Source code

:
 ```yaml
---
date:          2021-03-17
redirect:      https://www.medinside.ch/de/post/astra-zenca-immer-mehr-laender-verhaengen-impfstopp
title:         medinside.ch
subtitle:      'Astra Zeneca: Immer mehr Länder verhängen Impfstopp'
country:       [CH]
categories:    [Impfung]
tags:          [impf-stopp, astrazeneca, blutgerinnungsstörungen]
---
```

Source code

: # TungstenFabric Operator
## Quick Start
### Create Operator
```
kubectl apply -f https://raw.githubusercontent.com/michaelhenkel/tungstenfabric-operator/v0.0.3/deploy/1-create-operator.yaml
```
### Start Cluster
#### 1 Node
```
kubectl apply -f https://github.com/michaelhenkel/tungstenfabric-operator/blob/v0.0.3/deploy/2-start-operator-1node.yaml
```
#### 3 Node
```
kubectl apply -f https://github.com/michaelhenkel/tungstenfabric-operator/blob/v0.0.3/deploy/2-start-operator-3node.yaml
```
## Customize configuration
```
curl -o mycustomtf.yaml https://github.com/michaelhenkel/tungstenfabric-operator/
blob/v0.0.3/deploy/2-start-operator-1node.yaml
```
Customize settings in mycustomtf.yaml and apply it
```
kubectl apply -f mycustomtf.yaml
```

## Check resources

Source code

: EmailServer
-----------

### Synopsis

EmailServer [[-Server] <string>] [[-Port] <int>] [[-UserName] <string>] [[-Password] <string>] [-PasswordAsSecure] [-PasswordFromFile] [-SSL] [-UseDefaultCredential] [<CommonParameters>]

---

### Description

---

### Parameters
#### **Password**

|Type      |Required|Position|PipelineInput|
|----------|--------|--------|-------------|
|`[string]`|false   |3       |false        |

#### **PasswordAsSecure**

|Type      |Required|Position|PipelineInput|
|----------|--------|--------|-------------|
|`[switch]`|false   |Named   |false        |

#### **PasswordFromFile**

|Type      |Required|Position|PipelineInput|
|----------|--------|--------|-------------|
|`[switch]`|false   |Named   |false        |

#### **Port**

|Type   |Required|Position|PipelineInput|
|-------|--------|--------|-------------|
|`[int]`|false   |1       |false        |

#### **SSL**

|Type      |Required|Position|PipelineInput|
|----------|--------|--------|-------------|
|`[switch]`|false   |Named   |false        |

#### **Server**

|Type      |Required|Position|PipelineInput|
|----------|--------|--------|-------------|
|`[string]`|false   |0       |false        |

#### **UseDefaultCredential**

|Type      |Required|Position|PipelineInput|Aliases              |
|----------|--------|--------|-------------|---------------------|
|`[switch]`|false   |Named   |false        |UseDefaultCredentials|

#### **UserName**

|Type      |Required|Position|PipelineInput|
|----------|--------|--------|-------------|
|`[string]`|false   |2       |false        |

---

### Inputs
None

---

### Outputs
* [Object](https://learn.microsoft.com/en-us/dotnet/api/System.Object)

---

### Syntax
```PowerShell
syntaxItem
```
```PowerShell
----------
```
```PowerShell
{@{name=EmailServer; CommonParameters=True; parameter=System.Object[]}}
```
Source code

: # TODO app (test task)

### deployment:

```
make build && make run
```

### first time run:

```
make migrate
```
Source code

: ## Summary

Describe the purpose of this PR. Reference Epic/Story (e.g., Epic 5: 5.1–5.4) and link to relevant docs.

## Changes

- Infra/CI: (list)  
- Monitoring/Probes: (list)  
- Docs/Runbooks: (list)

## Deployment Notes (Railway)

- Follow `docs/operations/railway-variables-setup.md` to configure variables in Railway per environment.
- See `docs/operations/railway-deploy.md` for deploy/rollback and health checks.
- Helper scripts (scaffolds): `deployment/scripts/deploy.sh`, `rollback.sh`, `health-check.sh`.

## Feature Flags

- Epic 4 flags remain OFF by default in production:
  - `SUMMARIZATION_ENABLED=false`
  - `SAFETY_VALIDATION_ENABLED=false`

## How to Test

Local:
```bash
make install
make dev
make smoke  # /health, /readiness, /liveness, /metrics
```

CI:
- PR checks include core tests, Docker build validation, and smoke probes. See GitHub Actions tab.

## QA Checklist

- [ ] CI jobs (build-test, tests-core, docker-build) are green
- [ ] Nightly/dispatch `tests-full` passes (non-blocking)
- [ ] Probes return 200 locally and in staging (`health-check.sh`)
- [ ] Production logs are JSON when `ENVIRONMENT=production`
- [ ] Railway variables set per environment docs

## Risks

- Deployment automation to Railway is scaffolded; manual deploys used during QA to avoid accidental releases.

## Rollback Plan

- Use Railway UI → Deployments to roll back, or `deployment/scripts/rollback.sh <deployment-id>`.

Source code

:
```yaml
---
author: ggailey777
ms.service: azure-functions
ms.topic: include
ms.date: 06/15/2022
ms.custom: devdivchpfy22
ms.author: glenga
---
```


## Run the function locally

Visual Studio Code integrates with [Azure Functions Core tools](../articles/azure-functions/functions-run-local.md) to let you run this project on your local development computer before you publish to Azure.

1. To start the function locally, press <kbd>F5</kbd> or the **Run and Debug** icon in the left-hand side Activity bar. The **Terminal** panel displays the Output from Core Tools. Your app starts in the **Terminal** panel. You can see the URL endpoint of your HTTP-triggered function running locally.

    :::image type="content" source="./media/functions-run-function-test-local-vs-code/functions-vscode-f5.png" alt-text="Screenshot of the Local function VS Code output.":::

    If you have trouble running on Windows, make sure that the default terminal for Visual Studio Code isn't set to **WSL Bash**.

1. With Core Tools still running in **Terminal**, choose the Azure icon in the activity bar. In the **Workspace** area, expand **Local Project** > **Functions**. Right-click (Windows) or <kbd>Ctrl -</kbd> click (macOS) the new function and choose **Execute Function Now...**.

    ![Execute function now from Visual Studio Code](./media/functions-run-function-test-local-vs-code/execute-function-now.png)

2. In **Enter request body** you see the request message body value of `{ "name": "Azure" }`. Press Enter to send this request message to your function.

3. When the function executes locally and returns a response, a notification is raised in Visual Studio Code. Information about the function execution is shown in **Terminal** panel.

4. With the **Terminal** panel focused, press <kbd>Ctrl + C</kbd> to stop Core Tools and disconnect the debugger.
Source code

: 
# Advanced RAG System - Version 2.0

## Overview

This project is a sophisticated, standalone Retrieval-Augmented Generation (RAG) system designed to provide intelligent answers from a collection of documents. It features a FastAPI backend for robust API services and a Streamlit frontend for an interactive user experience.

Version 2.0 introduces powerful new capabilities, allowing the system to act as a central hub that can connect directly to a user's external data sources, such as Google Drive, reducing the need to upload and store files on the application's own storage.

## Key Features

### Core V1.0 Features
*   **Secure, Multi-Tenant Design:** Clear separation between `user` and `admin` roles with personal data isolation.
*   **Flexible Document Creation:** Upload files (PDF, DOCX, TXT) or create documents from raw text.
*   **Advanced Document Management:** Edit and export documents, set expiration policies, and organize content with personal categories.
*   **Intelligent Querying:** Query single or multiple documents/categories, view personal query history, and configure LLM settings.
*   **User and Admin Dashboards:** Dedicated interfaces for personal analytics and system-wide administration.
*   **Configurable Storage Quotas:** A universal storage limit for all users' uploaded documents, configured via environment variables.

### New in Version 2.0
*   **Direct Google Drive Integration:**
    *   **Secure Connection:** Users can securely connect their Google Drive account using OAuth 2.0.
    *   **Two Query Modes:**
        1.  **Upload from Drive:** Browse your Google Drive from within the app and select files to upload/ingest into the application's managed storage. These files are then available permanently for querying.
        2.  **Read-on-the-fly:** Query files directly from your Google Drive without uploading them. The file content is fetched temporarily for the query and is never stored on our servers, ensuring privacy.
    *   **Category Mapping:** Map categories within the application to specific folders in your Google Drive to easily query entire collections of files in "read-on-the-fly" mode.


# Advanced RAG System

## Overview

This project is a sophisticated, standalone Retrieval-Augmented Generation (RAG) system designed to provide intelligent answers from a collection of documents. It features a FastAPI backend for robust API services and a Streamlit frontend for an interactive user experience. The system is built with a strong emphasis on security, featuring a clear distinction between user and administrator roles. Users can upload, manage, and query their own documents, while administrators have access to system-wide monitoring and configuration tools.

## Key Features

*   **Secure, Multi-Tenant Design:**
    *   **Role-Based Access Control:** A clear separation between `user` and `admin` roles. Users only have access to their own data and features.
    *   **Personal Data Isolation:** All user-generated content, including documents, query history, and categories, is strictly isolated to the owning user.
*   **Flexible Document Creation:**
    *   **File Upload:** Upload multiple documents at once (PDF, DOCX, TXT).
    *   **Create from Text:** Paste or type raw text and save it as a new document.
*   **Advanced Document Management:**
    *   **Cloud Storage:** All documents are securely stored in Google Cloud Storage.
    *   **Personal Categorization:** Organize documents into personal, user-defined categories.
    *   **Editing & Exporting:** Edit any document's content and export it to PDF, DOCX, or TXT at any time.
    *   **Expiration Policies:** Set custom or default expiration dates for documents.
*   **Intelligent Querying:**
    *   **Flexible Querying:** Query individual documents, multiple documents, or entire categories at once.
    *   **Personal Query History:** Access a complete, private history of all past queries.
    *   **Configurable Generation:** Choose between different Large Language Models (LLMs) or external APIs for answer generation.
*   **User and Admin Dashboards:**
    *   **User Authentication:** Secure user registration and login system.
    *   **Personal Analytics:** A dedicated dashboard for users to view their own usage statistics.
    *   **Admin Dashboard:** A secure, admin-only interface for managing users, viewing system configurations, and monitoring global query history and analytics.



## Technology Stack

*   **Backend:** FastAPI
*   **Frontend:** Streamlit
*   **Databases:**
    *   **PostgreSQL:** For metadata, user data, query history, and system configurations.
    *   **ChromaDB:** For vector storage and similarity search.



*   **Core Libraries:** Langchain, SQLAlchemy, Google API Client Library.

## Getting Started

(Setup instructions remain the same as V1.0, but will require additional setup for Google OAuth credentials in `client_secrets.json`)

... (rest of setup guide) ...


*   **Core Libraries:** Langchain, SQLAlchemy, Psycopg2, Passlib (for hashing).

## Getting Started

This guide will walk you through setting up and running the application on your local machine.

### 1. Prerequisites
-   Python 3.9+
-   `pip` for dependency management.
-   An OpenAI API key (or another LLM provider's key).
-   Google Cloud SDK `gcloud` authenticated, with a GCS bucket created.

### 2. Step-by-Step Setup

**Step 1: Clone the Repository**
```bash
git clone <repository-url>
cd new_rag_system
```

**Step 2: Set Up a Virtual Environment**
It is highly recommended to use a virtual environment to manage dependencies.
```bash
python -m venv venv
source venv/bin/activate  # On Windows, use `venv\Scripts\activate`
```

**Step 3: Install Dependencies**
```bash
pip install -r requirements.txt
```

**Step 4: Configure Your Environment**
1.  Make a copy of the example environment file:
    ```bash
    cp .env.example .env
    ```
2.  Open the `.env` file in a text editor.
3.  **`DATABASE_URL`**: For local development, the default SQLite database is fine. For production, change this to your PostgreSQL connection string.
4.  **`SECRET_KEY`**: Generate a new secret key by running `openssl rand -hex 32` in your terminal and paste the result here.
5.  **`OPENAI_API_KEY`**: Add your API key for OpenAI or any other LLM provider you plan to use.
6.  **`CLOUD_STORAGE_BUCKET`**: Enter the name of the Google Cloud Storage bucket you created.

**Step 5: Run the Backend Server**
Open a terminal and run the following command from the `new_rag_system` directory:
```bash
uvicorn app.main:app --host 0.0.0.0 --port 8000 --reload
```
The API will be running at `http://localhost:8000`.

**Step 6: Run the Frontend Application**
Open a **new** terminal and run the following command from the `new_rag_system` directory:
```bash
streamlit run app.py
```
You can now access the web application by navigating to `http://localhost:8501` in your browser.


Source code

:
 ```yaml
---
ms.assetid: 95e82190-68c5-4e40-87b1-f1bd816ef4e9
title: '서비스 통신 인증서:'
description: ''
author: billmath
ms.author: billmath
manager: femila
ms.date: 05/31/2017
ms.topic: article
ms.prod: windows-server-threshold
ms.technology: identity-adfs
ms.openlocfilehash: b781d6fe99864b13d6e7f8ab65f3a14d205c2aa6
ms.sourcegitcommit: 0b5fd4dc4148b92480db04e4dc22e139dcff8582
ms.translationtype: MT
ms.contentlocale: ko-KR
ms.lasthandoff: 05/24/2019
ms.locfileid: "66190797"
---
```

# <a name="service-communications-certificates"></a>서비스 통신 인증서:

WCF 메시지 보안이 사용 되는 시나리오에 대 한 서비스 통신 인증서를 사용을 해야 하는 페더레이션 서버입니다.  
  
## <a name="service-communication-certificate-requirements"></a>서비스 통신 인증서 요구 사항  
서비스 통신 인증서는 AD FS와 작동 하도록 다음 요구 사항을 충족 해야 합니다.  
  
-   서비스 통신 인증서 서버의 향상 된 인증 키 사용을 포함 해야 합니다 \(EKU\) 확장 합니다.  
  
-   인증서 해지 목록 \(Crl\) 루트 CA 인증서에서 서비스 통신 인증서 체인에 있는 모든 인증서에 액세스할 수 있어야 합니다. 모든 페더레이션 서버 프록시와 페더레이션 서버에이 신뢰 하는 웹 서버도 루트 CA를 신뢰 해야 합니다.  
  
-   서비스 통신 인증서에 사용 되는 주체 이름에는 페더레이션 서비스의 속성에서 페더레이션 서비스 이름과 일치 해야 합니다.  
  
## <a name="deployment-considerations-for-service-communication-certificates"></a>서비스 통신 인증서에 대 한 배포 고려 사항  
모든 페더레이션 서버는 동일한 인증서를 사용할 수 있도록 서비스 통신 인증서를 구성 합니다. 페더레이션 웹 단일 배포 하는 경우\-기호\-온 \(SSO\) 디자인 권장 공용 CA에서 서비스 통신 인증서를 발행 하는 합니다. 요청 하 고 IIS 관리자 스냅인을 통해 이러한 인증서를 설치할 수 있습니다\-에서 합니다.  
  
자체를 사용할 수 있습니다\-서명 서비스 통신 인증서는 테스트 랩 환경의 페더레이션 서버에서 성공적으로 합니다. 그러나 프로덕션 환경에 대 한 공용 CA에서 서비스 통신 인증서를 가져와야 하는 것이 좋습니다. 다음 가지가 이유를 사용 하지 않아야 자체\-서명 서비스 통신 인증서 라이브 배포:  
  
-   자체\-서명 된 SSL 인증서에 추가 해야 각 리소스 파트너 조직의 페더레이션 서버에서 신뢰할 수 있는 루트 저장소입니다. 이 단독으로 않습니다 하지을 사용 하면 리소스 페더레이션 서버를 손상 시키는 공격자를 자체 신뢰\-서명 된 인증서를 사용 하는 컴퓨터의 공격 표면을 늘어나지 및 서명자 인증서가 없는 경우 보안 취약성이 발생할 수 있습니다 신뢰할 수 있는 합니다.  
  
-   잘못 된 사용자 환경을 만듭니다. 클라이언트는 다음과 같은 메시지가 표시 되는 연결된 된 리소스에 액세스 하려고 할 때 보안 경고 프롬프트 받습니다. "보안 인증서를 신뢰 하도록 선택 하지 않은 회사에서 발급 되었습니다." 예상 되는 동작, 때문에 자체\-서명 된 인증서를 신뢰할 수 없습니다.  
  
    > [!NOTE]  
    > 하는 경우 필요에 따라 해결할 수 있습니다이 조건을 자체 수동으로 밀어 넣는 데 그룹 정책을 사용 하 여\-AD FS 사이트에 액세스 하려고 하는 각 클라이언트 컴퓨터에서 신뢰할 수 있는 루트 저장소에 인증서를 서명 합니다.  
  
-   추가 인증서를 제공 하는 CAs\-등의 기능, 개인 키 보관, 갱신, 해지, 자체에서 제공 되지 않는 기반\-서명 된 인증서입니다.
--------------------
> [Your goal]: Whatever else the listing above holds, retype exactly only the lines from the one containing "서비스 통신 인증서는 AD" to the one containing "모든 페더레이션 서버는", both ends kept.

> [Reply to the task]:
서비스 통신 인증서는 AD FS와 작동 하도록 다음 요구 사항을 충족 해야 합니다.  
  
-   서비스 통신 인증서 서버의 향상 된 인증 키 사용을 포함 해야 합니다 \(EKU\) 확장 합니다.  
  
-   인증서 해지 목록 \(Crl\) 루트 CA 인증서에서 서비스 통신 인증서 체인에 있는 모든 인증서에 액세스할 수 있어야 합니다. 모든 페더레이션 서버 프록시와 페더레이션 서버에이 신뢰 하는 웹 서버도 루트 CA를 신뢰 해야 합니다.  
  
-   서비스 통신 인증서에 사용 되는 주체 이름에는 페더레이션 서비스의 속성에서 페더레이션 서비스 이름과 일치 해야 합니다.  
  
## <a name="deployment-considerations-for-service-communication-certificates"></a>서비스 통신 인증서에 대 한 배포 고려 사항  
모든 페더레이션 서버는 동일한 인증서를 사용할 수 있도록 서비스 통신 인증서를 구성 합니다. 페더레이션 웹 단일 배포 하는 경우\-기호\-온 \(SSO\) 디자인 권장 공용 CA에서 서비스 통신 인증서를 발행 하는 합니다. 요청 하 고 IIS 관리자 스냅인을 통해 이러한 인증서를 설치할 수 있습니다\-에서 합니다.  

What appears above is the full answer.